Existem falhas adicionais na teoria de que essas técnicas são uma adição deliberada pelos autores do Evangelho. Uma estreita associação entre técnica física e magia no mundo antigo assegurava que muitos curadores que usassem métodos não-ortodoxos arriscassem atrair uma alegação de prática mágica. Por exemplo, o resumo de Orígenes do argumento de Celso acima demonstra que a aplicação da técnica foi usada em materiais polêmicos para implicar atividades mágicas nas operações dos oponentes. Se os inimigos de Jesus o tivessem observado usando técnicas específicas, eles poderiam ter aproveitado isso como um meio primordial para nivelar uma carga de magia contra ele.

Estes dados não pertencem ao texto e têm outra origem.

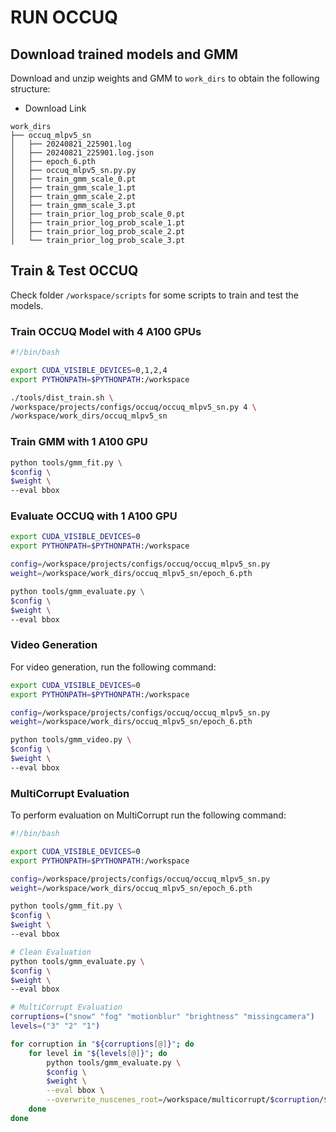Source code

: # RUN OCCUQ

## Download trained models and GMM
Download and unzip weights and GMM to `work_dirs` to obtain the following structure:
- Download Link


```
work_dirs
├── occuq_mlpv5_sn
│   ├── 20240821_225901.log
│   ├── 20240821_225901.log.json
│   ├── epoch_6.pth
│   ├── occuq_mlpv5_sn.py.py
│   ├── train_gmm_scale_0.pt
│   ├── train_gmm_scale_1.pt
│   ├── train_gmm_scale_2.pt
│   ├── train_gmm_scale_3.pt
│   ├── train_prior_log_prob_scale_0.pt
│   ├── train_prior_log_prob_scale_1.pt
│   ├── train_prior_log_prob_scale_2.pt
│   └── train_prior_log_prob_scale_3.pt
```


## Train & Test OCCUQ
Check folder `/workspace/scripts` for some scripts to train and test the models.


### Train OCCUQ Model with 4 A100 GPUs
```bash
#!/bin/bash

export CUDA_VISIBLE_DEVICES=0,1,2,4
export PYTHONPATH=$PYTHONPATH:/workspace

./tools/dist_train.sh \
/workspace/projects/configs/occuq/occuq_mlpv5_sn.py 4 \
/workspace/work_dirs/occuq_mlpv5_sn
```


### Train GMM with 1 A100 GPU
```bash
python tools/gmm_fit.py \
$config \
$weight \
--eval bbox
```


### Evaluate OCCUQ with 1 A100 GPU
```bash
export CUDA_VISIBLE_DEVICES=0
export PYTHONPATH=$PYTHONPATH:/workspace

config=/workspace/projects/configs/occuq/occuq_mlpv5_sn.py 
weight=/workspace/work_dirs/occuq_mlpv5_sn/epoch_6.pth

python tools/gmm_evaluate.py \
$config \
$weight \
--eval bbox
```

### Video Generation
For video generation, run the following command:
```bash
export CUDA_VISIBLE_DEVICES=0
export PYTHONPATH=$PYTHONPATH:/workspace

config=/workspace/projects/configs/occuq/occuq_mlpv5_sn.py 
weight=/workspace/work_dirs/occuq_mlpv5_sn/epoch_6.pth

python tools/gmm_video.py \
$config \
$weight \
--eval bbox
```

### MultiCorrupt Evaluation
To perform evaluation on MultiCorrupt run the following command:
```bash
#!/bin/bash

export CUDA_VISIBLE_DEVICES=0
export PYTHONPATH=$PYTHONPATH:/workspace

config=/workspace/projects/configs/occuq/occuq_mlpv5_sn.py
weight=/workspace/work_dirs/occuq_mlpv5_sn/epoch_6.pth

python tools/gmm_fit.py \
$config \
$weight \
--eval bbox

# Clean Evaluation
python tools/gmm_evaluate.py \
$config \
$weight \
--eval bbox

# MultiCorrupt Evaluation
corruptions=("snow" "fog" "motionblur" "brightness" "missingcamera")
levels=("3" "2" "1")

for corruption in "${corruptions[@]}"; do
    for level in "${levels[@]}"; do
        python tools/gmm_evaluate.py \
        $config \
        $weight \
        --eval bbox \
        --overwrite_nuscenes_root=/workspace/multicorrupt/$corruption/$level
    done
done
```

Se alegações de magia foram feitas contra Jesus durante ou após sua vida, é improvável que os autores do Evangelho incorporem conscientemente técnicas de cura dúbias em suas narrativas, especialmente porque muitos leitores iniciais teriam familiaridade com as práticas mágicas e seriam perfeitamente capazes de aplicar um método. interpretação mágica para o texto. O fato de os autores do Evangelho estarem cientes da natureza volátil de seu material é indicado por seu esforço notável de remover referências das técnicas físicas dos relatos de cura sempre que detectam que certas palavras, ações ou materiais presentes nos relatos de cura não se enquadram na estrutura de um curandeiro do primeiro século, mas, ao contrário, chega perigosamente perto de descrever as atividades de um mágico do primeiro século.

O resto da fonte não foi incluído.